Abstract: Non-medical human chips are en vogue. Human chips – also known as chip implants, injectable or implantable ID chips, as well as human RFID chips – has been commercially available in manifold kinds since the 1970s. They mainly are based on RFID (radio frequency identification)-technology and build a new branch of the RFID, so-called NFC (near field communication). In the U.S., patented in the late 90s by the Food and Drug Administration (FDA), such a human implant is normally a tiny two-way radio, in the size of a rice grain, able to contain some types of information. Smart phones as NFC devices can act as electronic identity keycards or documents, for example, used for contactless mobile or other payment systems, they may also supplement systems such as electronic ticket smart cards or credit cards. Other applications in the “hobbyist”-field are for example starting computers, cars, manage smart home applications and so on.
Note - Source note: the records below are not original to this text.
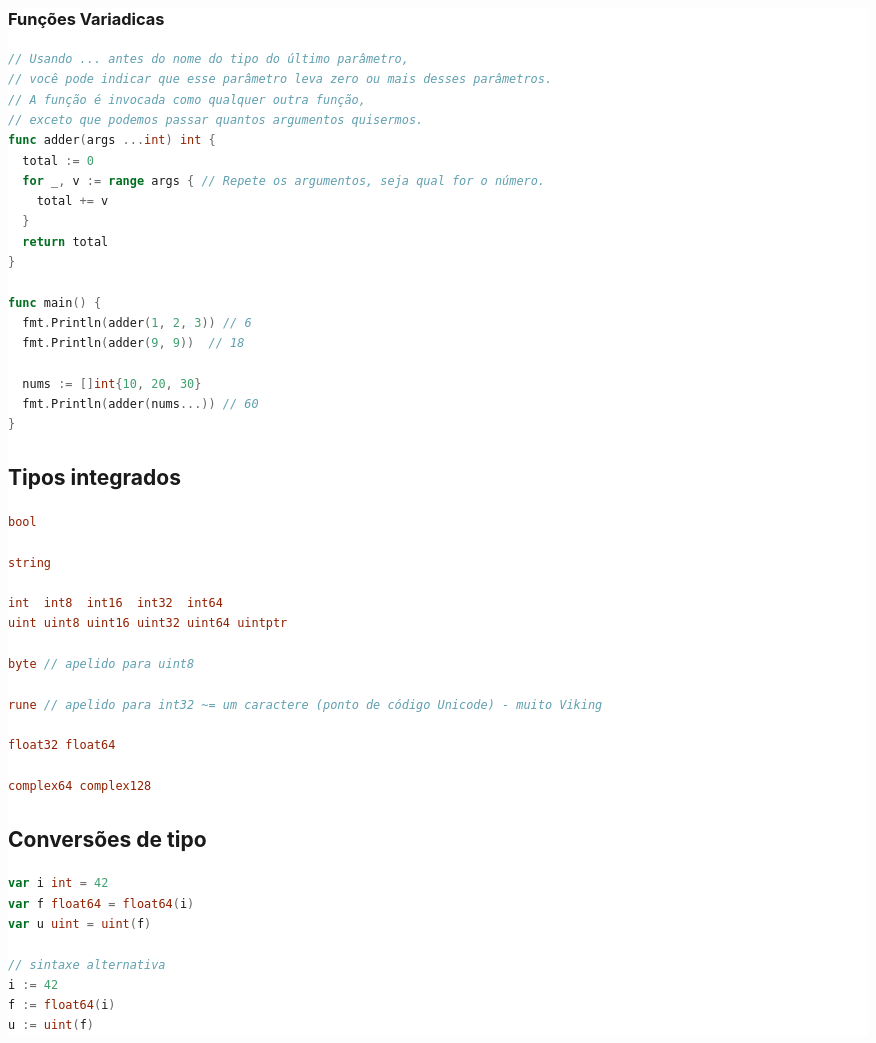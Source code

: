 ### Funções Variadicas

```go
// Usando ... antes do nome do tipo do último parâmetro,
// você pode indicar que esse parâmetro leva zero ou mais desses parâmetros.
// A função é invocada como qualquer outra função,
// exceto que podemos passar quantos argumentos quisermos.
func adder(args ...int) int {
  total := 0
  for _, v := range args { // Repete os argumentos, seja qual for o número.
    total += v
  }
  return total
}

func main() {
  fmt.Println(adder(1, 2, 3)) // 6
  fmt.Println(adder(9, 9))  // 18

  nums := []int{10, 20, 30}
  fmt.Println(adder(nums...)) // 60
}
```

## Tipos integrados

```go
bool

string

int  int8  int16  int32  int64
uint uint8 uint16 uint32 uint64 uintptr

byte // apelido para uint8

rune // apelido para int32 ~= um caractere (ponto de código Unicode) - muito Viking

float32 float64

complex64 complex128
```

## Conversões de tipo

```go
var i int = 42
var f float64 = float64(i)
var u uint = uint(f)

// sintaxe alternativa
i := 42
f := float64(i)
u := uint(f)
```

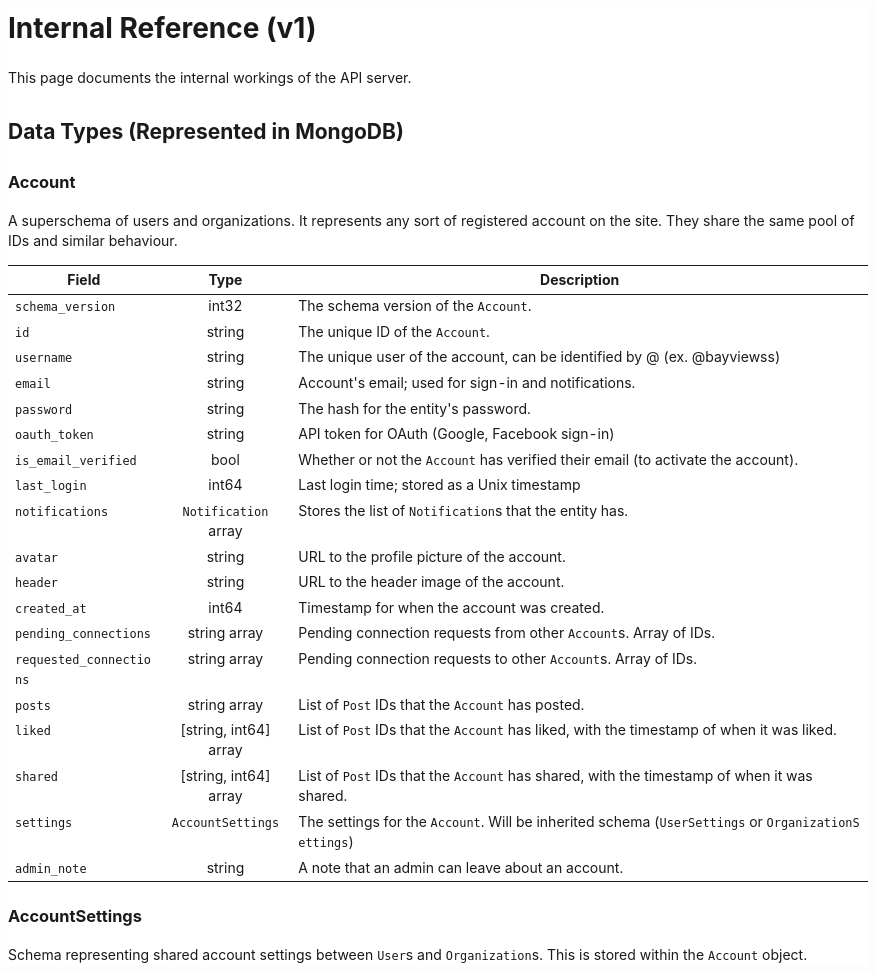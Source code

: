 # Internal Reference (v1)
This page documents the internal workings of the API server.

## Data Types (Represented in MongoDB)

### Account
A superschema of users and organizations. It represents any sort of registered account on the 
site. 
They share the same pool of IDs and similar behaviour. 

| Field | Type | Description |
|-------|:----:|-------------|
| `schema_version` | int32 | The schema version of the `Account`. |
| `id`  | string | The unique ID of the `Account`. |
| `username` | string | The unique user of the account, can be identified by @ (ex. @bayviewss) |
| `email` | string | Account's email; used for sign-in and notifications. |
| `password` | string | The hash for the entity's password. |
| `oauth_token` | string | API token for OAuth (Google, Facebook sign-in) |
| `is_email_verified` | bool | Whether or not the `Account` has verified their email (to activate the account). |
| `last_login` | int64 | Last login time; stored as a Unix timestamp |
| `notifications` | `Notification` array | Stores the list of `Notification`s that the entity has. |
| `avatar` | string | URL to the profile picture of the account. |
| `header` | string | URL to the header image of the account. |
| `created_at` | int64 | Timestamp for when the account was created. |
| `pending_connections` | string array | Pending connection requests from other `Account`s. Array of IDs. | 
| `requested_connections` | string array | Pending connection requests to other `Account`s. Array of IDs. |
| `posts` | string array | List of `Post` IDs that the `Account` has posted. |
| `liked` | [string, int64]  array | List of `Post` IDs that the `Account` has liked, with the timestamp of when it was liked. |
| `shared` | [string, int64] array | List of `Post` IDs that the `Account` has shared, with the timestamp of when it was shared. |
| `settings` | `AccountSettings` | The settings for the `Account`. Will be inherited schema (`UserSettings` or `OrganizationSettings`) |
| `admin_note` | string | A note that an admin can leave about an account. |

### AccountSettings
Schema representing shared account settings between `User`s and `Organization`s. This is stored 
within the `Account` object.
Such a human chip typically contains a unique 16-digit ID number; it can be used to retrieve information contained in an external database (e.g. personal identification, allergies, contact information and others). Furthermore, implants can be easily implanted by interested users. Meanwhile, costs are low and range mainly from 30 to 150 – but also up to about 200 Dollars. Today, worldwide about 50,000 people have elected to have a non-medical chip implant. In Europe, for example, estimated 5,000 Swedes are using it and are replacing keycards for implants to use it for e-ticketing, for medical (emergency contact) or other reasons. This contribution will answer the following questions: What are the main commercial players in the field? What about the related scholarly Human-Computer-Interaction (HCI) community debate? What trends and potential triggers for human chipping can be identified from diverse fields like the biohacking scene, the military field, so-called implant parties, and others? What happened resp. currently happens in the employees’ human chip ‘market’? And: What security, privacy and ethical issues related to chip implants should be discussed?

Area 2 - Security, Privacy and Trust

Nr: 8

A Solution to Minimise the Success of Phishing Attempts using the Effects of Human Behaviour and Emotions on Falling into a Phishing Scam


Hossein Abroshan, Jan Devos, Geert Poels and Eric Laermans

Abstract: Phishing is a social engineering scam that can cause data loss, reputational damages, identity theft, money loss, and many other damages to people and organisations. Multiple studies showed the effects of human behaviour, such as risk-taking and decision making, on Internet users' security behaviour. Researchers also investigated how email users' behaviour can influence the success of a phishing attempt. Moreover, the number of phishing attempts has been increased rapidly since the beginning of the COVID-19 outbreak. Several studies demonstrated the effects of the COVID-19 pandemic on human behaviour, impacting phishing attempts' success. Organisations can use the results of these studies to find potential high-risk users by measuring the users' behaviour and emotions, which are associated with falling into a phishing scam. In this study, we have developed a solution and guideline using previous studies to identify risky users (i.e., those at risk of clicking on phishing links). The solution will then suggest or assigns proper mitigation actions for those users. The system contains measurement (psychological scales), scoring (machine learning), and mitigation modules that can become more mature and accurate over time. Furthermore, specific situations, such as the pandemic, is also considered in the solution- that is, when a situation like the COVID-19 pandemic happens, the solution will consider the impacted human emotions in finding the high-risk users and might suggest other types of mitigations. We have used regression models for the machine learning module. The proposed solution will help organisations focus more on high-risk users and reduce cyber risks. This solution, however, should be used in combination with technical anti-phishing systems and cybersecurity awareness training campaigns to achieve better results.